[THE DATA — start]
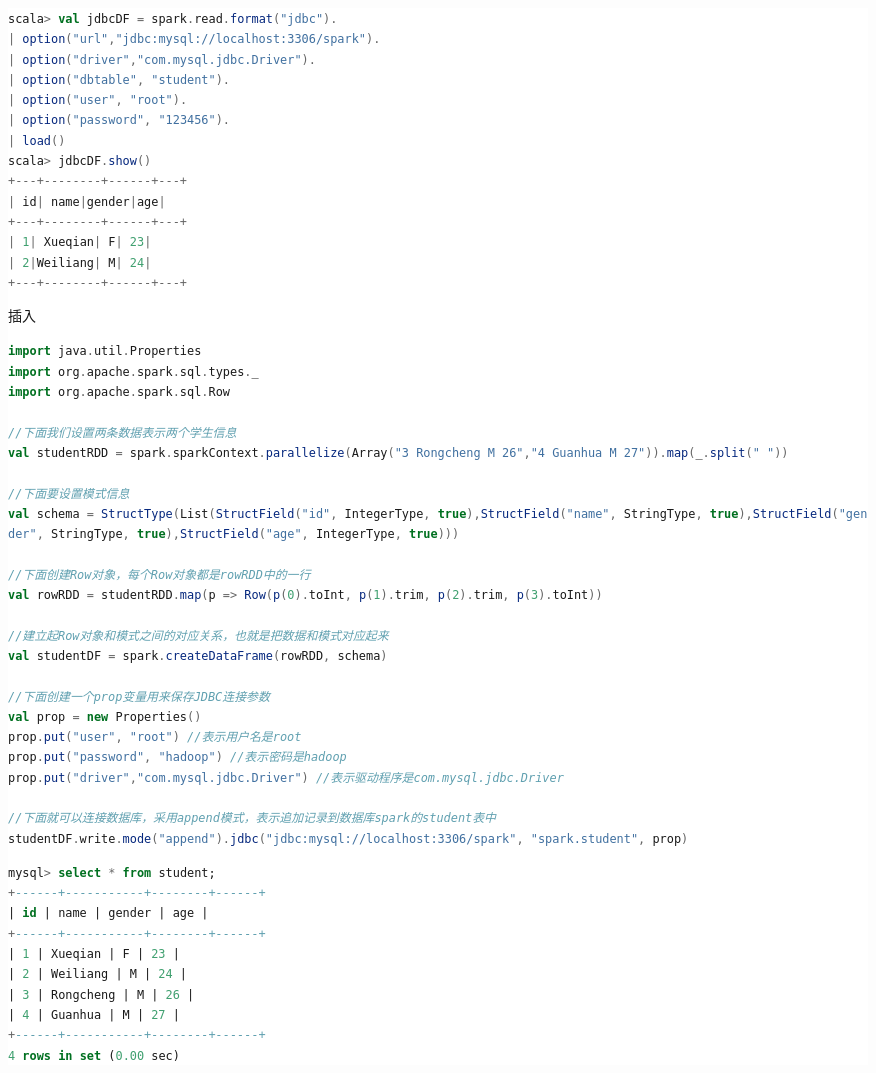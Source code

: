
 ```scala
scala> val jdbcDF = spark.read.format("jdbc").
| option("url","jdbc:mysql://localhost:3306/spark").
| option("driver","com.mysql.jdbc.Driver").
| option("dbtable", "student").
| option("user", "root").
| option("password", "123456").
| load()
scala> jdbcDF.show()
+---+--------+------+---+
| id| name|gender|age|
+---+--------+------+---+
| 1| Xueqian| F| 23|
| 2|Weiliang| M| 24|
+---+--------+------+---+
```
插入
```scala
import java.util.Properties
import org.apache.spark.sql.types._
import org.apache.spark.sql.Row
 
//下面我们设置两条数据表示两个学生信息
val studentRDD = spark.sparkContext.parallelize(Array("3 Rongcheng M 26","4 Guanhua M 27")).map(_.split(" "))
 
//下面要设置模式信息
val schema = StructType(List(StructField("id", IntegerType, true),StructField("name", StringType, true),StructField("gender", StringType, true),StructField("age", IntegerType, true)))

//下面创建Row对象，每个Row对象都是rowRDD中的一行
val rowRDD = studentRDD.map(p => Row(p(0).toInt, p(1).trim, p(2).trim, p(3).toInt))
 
//建立起Row对象和模式之间的对应关系，也就是把数据和模式对应起来
val studentDF = spark.createDataFrame(rowRDD, schema)
 
//下面创建一个prop变量用来保存JDBC连接参数
val prop = new Properties()
prop.put("user", "root") //表示用户名是root
prop.put("password", "hadoop") //表示密码是hadoop
prop.put("driver","com.mysql.jdbc.Driver") //表示驱动程序是com.mysql.jdbc.Driver
 
//下面就可以连接数据库，采用append模式，表示追加记录到数据库spark的student表中
studentDF.write.mode("append").jdbc("jdbc:mysql://localhost:3306/spark", "spark.student", prop)

```
```sql
mysql> select * from student;
+------+-----------+--------+------+
| id | name | gender | age |
+------+-----------+--------+------+
| 1 | Xueqian | F | 23 |
| 2 | Weiliang | M | 24 |
| 3 | Rongcheng | M | 26 |
| 4 | Guanhua | M | 27 |
+------+-----------+--------+------+
4 rows in set (0.00 sec)
```
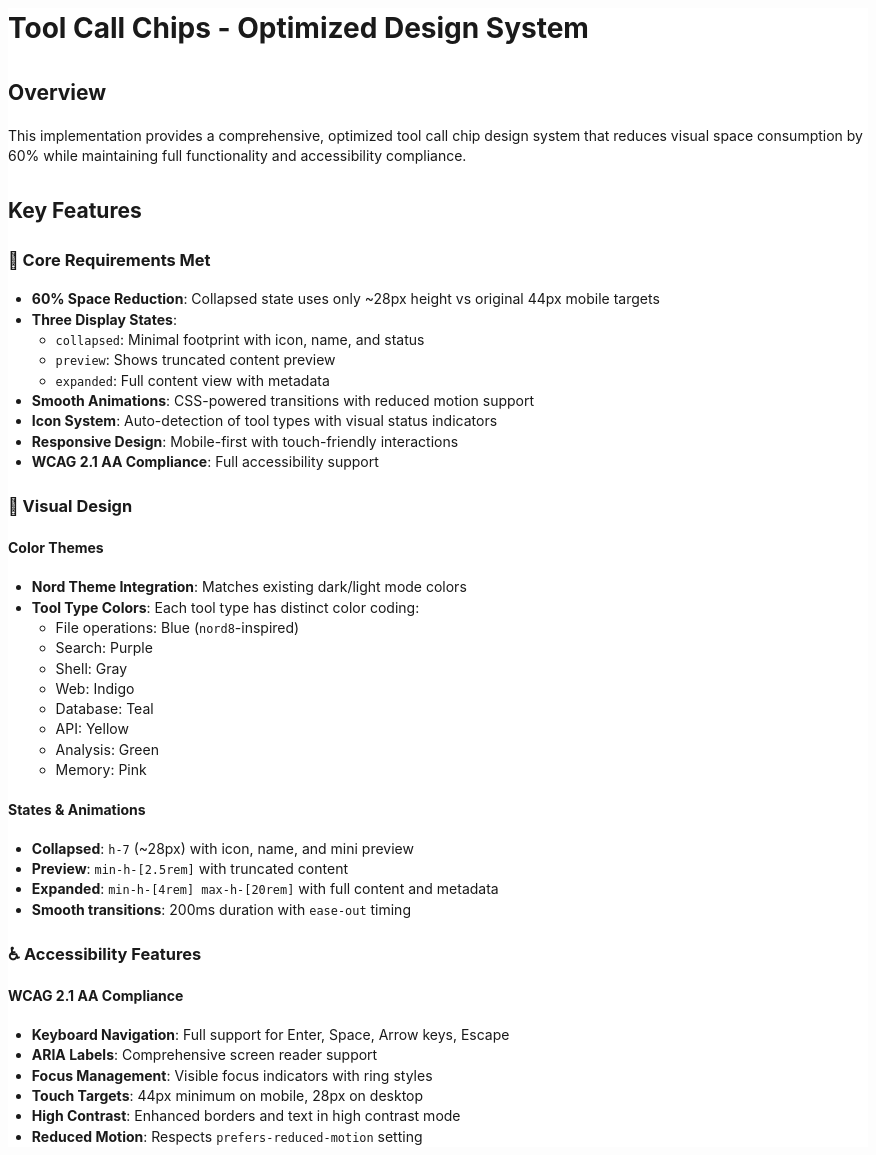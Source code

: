 # Tool Call Chips - Optimized Design System

## Overview

This implementation provides a comprehensive, optimized tool call chip design system that reduces visual space consumption by 60% while maintaining full functionality and accessibility compliance.

## Key Features

### 🎯 Core Requirements Met

- **60% Space Reduction**: Collapsed state uses only ~28px height vs original 44px mobile targets
- **Three Display States**: 
  - `collapsed`: Minimal footprint with icon, name, and status
  - `preview`: Shows truncated content preview
  - `expanded`: Full content view with metadata
- **Smooth Animations**: CSS-powered transitions with reduced motion support
- **Icon System**: Auto-detection of tool types with visual status indicators
- **Responsive Design**: Mobile-first with touch-friendly interactions
- **WCAG 2.1 AA Compliance**: Full accessibility support

### 🎨 Visual Design

#### Color Themes
- **Nord Theme Integration**: Matches existing dark/light mode colors
- **Tool Type Colors**: Each tool type has distinct color coding:
  - File operations: Blue (`nord8`-inspired)
  - Search: Purple 
  - Shell: Gray
  - Web: Indigo
  - Database: Teal
  - API: Yellow
  - Analysis: Green
  - Memory: Pink

#### States & Animations
- **Collapsed**: `h-7` (~28px) with icon, name, and mini preview
- **Preview**: `min-h-[2.5rem]` with truncated content
- **Expanded**: `min-h-[4rem] max-h-[20rem]` with full content and metadata
- **Smooth transitions**: 200ms duration with `ease-out` timing

### ♿ Accessibility Features

#### WCAG 2.1 AA Compliance
- **Keyboard Navigation**: Full support for Enter, Space, Arrow keys, Escape
- **ARIA Labels**: Comprehensive screen reader support
- **Focus Management**: Visible focus indicators with ring styles
- **Touch Targets**: 44px minimum on mobile, 28px on desktop
- **High Contrast**: Enhanced borders and text in high contrast mode
- **Reduced Motion**: Respects `prefers-reduced-motion` setting
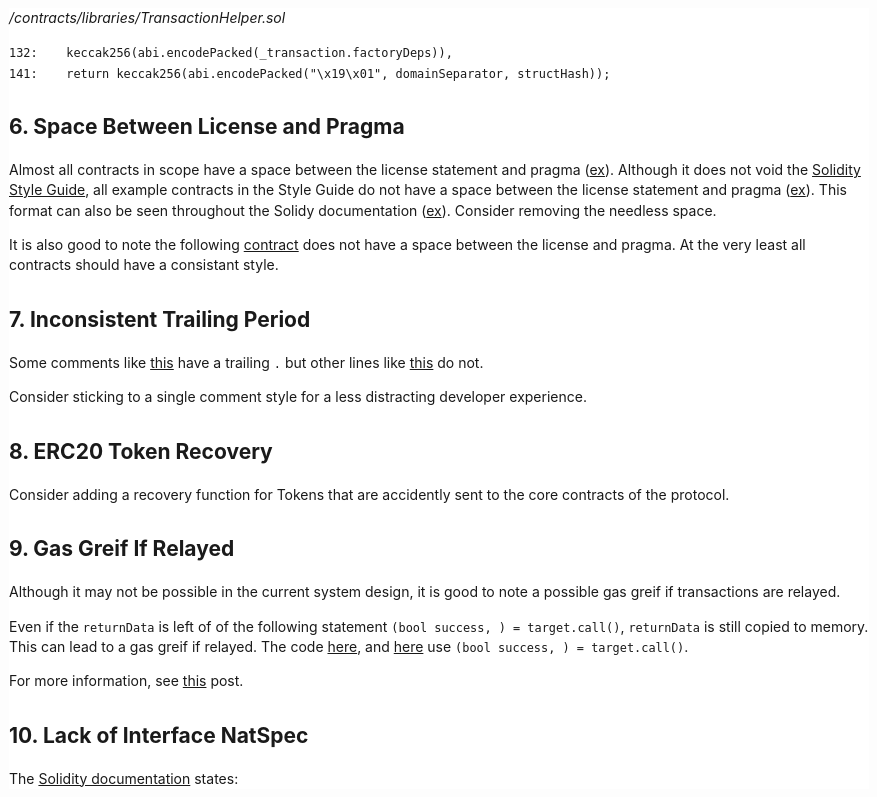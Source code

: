 */contracts/libraries/TransactionHelper.sol*

```solidity
132:	keccak256(abi.encodePacked(_transaction.factoryDeps)),
141:	return keccak256(abi.encodePacked("\x19\x01", domainSeparator, structHash));
```

## 6. Space Between License and Pragma

Almost all contracts in scope have a space between the license statement and pragma ([ex](https://github.com/code-423n4/2023-03-zksync//blob/main/contracts/SystemContext.sol#L2)). Although it does not void the [Solidity Style Guide](https://docs.soliditylang.org/en/v0.8.17/style-guide.html#maximum-line-lengthhttps://docs.soliditylang.org/en/v0.8.17/style-guide.html), all example contracts in the Style Guide do not have a space between the license statement and pragma ([ex](https://docs.soliditylang.org/en/v0.8.17/style-guide.html#blank-lines)). This format can also be seen throughout the Solidy documentation ([ex](https://docs.soliditylang.org/en/v0.8.17/natspec-format.html)). Consider removing the needless space.

It is also good to note the following [contract](https://github.com/code-423n4/2023-03-zksync//blob/main/contracts/libraries/Utils.sol#L2) does not have a space between the license and pragma. At the very least all contracts should have a consistant style. 

## 7. Inconsistent Trailing Period

Some comments like [this](https://github.com/code-423n4/2023-03-zksync//blob/main/contracts/MsgValueSimulator.sol#L59) have a trailing `.` but other lines like [this](https://github.com/code-423n4/2023-03-zksync//blob/main/contracts/AccountCodeStorage.sol#L49) do not.

Consider sticking to a single comment style for a less distracting developer experience.

## 8. ERC20 Token Recovery

Consider adding a recovery function for Tokens that are accidently sent to the core contracts of the protocol. 

## 9. Gas Greif If Relayed

Although it may not be possible in the current system design, it is good to note a possible gas greif if transactions are relayed. 

Even if the `returnData` is left of of the following statement `(bool success, ) = target.call()`,  `returnData` is still copied to memory. This can lead to a gas greif if relayed. The code [here](https://github.com/code-423n4/2023-03-zksync//blob/main/contracts/openzeppelin/utils/Address.sol#L66), and [here](https://github.com/code-423n4/2023-03-zksync//blob/main/contracts/MsgValueSimulator.sol#L36) use `(bool success, ) = target.call()`.

For more information, see [this](https://twitter.com/pashovkrum/status/1607024043718316032?t=xs30iD6ORWtE2bTTYsCFIQ&s=19) post.

## 10. Lack of Interface NatSpec

The [Solidity documentation](https://docs.soliditylang.org/en/v0.8.17/natspec-format.html#natspec-format) states:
[THE DATA — finish]
* [WHAT THE TASK REQUIRES] Return every entry above exactly. Pictures stay out.

* [EXPECTED OUTPUT]
Source code

:
 ```scala
scala> val jdbcDF = spark.read.format("jdbc").
| option("url","jdbc:mysql://localhost:3306/spark").
| option("driver","com.mysql.jdbc.Driver").
| option("dbtable", "student").
| option("user", "root").
| option("password", "123456").
| load()
scala> jdbcDF.show()
+---+--------+------+---+
| id| name|gender|age|
+---+--------+------+---+
| 1| Xueqian| F| 23|
| 2|Weiliang| M| 24|
+---+--------+------+---+
```
插入
```scala
import java.util.Properties
import org.apache.spark.sql.types._
import org.apache.spark.sql.Row
 
//下面我们设置两条数据表示两个学生信息
val studentRDD = spark.sparkContext.parallelize(Array("3 Rongcheng M 26","4 Guanhua M 27")).map(_.split(" "))
 
//下面要设置模式信息
val schema = StructType(List(StructField("id", IntegerType, true),StructField("name", StringType, true),StructField("gender", StringType, true),StructField("age", IntegerType, true)))

//下面创建Row对象，每个Row对象都是rowRDD中的一行
val rowRDD = studentRDD.map(p => Row(p(0).toInt, p(1).trim, p(2).trim, p(3).toInt))
 
//建立起Row对象和模式之间的对应关系，也就是把数据和模式对应起来
val studentDF = spark.createDataFrame(rowRDD, schema)
 
//下面创建一个prop变量用来保存JDBC连接参数
val prop = new Properties()
prop.put("user", "root") //表示用户名是root
prop.put("password", "hadoop") //表示密码是hadoop
prop.put("driver","com.mysql.jdbc.Driver") //表示驱动程序是com.mysql.jdbc.Driver
 
//下面就可以连接数据库，采用append模式，表示追加记录到数据库spark的student表中
studentDF.write.mode("append").jdbc("jdbc:mysql://localhost:3306/spark", "spark.student", prop)

```
```sql
mysql> select * from student;
+------+-----------+--------+------+
| id | name | gender | age |
+------+-----------+--------+------+
| 1 | Xueqian | F | 23 |
| 2 | Weiliang | M | 24 |
| 3 | Rongcheng | M | 26 |
| 4 | Guanhua | M | 27 |
+------+-----------+--------+------+
4 rows in set (0.00 sec)
```
Source code

: # Tool Call Chips - Optimized Design System

## Overview

This implementation provides a comprehensive, optimized tool call chip design system that reduces visual space consumption by 60% while maintaining full functionality and accessibility compliance.

## Key Features

### 🎯 Core Requirements Met

- **60% Space Reduction**: Collapsed state uses only ~28px height vs original 44px mobile targets
- **Three Display States**: 
  - `collapsed`: Minimal footprint with icon, name, and status
  - `preview`: Shows truncated content preview
  - `expanded`: Full content view with metadata
- **Smooth Animations**: CSS-powered transitions with reduced motion support
- **Icon System**: Auto-detection of tool types with visual status indicators
- **Responsive Design**: Mobile-first with touch-friendly interactions
- **WCAG 2.1 AA Compliance**: Full accessibility support

### 🎨 Visual Design

#### Color Themes
- **Nord Theme Integration**: Matches existing dark/light mode colors
- **Tool Type Colors**: Each tool type has distinct color coding:
  - File operations: Blue (`nord8`-inspired)
  - Search: Purple 
  - Shell: Gray
  - Web: Indigo
  - Database: Teal
  - API: Yellow
  - Analysis: Green
  - Memory: Pink

#### States & Animations
- **Collapsed**: `h-7` (~28px) with icon, name, and mini preview
- **Preview**: `min-h-[2.5rem]` with truncated content
- **Expanded**: `min-h-[4rem] max-h-[20rem]` with full content and metadata
- **Smooth transitions**: 200ms duration with `ease-out` timing

### ♿ Accessibility Features

#### WCAG 2.1 AA Compliance
- **Keyboard Navigation**: Full support for Enter, Space, Arrow keys, Escape
- **ARIA Labels**: Comprehensive screen reader support
- **Focus Management**: Visible focus indicators with ring styles
- **Touch Targets**: 44px minimum on mobile, 28px on desktop
- **High Contrast**: Enhanced borders and text in high contrast mode
- **Reduced Motion**: Respects `prefers-reduced-motion` setting
Source code

: */contracts/libraries/TransactionHelper.sol*

```solidity
132:	keccak256(abi.encodePacked(_transaction.factoryDeps)),
141:	return keccak256(abi.encodePacked("\x19\x01", domainSeparator, structHash));
```

## 6. Space Between License and Pragma

Almost all contracts in scope have a space between the license statement and pragma ([ex](https://github.com/code-423n4/2023-03-zksync//blob/main/contracts/SystemContext.sol#L2)). Although it does not void the [Solidity Style Guide](https://docs.soliditylang.org/en/v0.8.17/style-guide.html#maximum-line-lengthhttps://docs.soliditylang.org/en/v0.8.17/style-guide.html), all example contracts in the Style Guide do not have a space between the license statement and pragma ([ex](https://docs.soliditylang.org/en/v0.8.17/style-guide.html#blank-lines)). This format can also be seen throughout the Solidy documentation ([ex](https://docs.soliditylang.org/en/v0.8.17/natspec-format.html)). Consider removing the needless space.

It is also good to note the following [contract](https://github.com/code-423n4/2023-03-zksync//blob/main/contracts/libraries/Utils.sol#L2) does not have a space between the license and pragma. At the very least all contracts should have a consistant style. 

## 7. Inconsistent Trailing Period

Some comments like [this](https://github.com/code-423n4/2023-03-zksync//blob/main/contracts/MsgValueSimulator.sol#L59) have a trailing `.` but other lines like [this](https://github.com/code-423n4/2023-03-zksync//blob/main/contracts/AccountCodeStorage.sol#L49) do not.

Consider sticking to a single comment style for a less distracting developer experience.

## 8. ERC20 Token Recovery

Consider adding a recovery function for Tokens that are accidently sent to the core contracts of the protocol. 

## 9. Gas Greif If Relayed

Although it may not be possible in the current system design, it is good to note a possible gas greif if transactions are relayed. 

Even if the `returnData` is left of of the following statement `(bool success, ) = target.call()`,  `returnData` is still copied to memory. This can lead to a gas greif if relayed. The code [here](https://github.com/code-423n4/2023-03-zksync//blob/main/contracts/openzeppelin/utils/Address.sol#L66), and [here](https://github.com/code-423n4/2023-03-zksync//blob/main/contracts/MsgValueSimulator.sol#L36) use `(bool success, ) = target.call()`.

For more information, see [this](https://twitter.com/pashovkrum/status/1607024043718316032?t=xs30iD6ORWtE2bTTYsCFIQ&s=19) post.

## 10. Lack of Interface NatSpec

The [Solidity documentation](https://docs.soliditylang.org/en/v0.8.17/natspec-format.html#natspec-format) states:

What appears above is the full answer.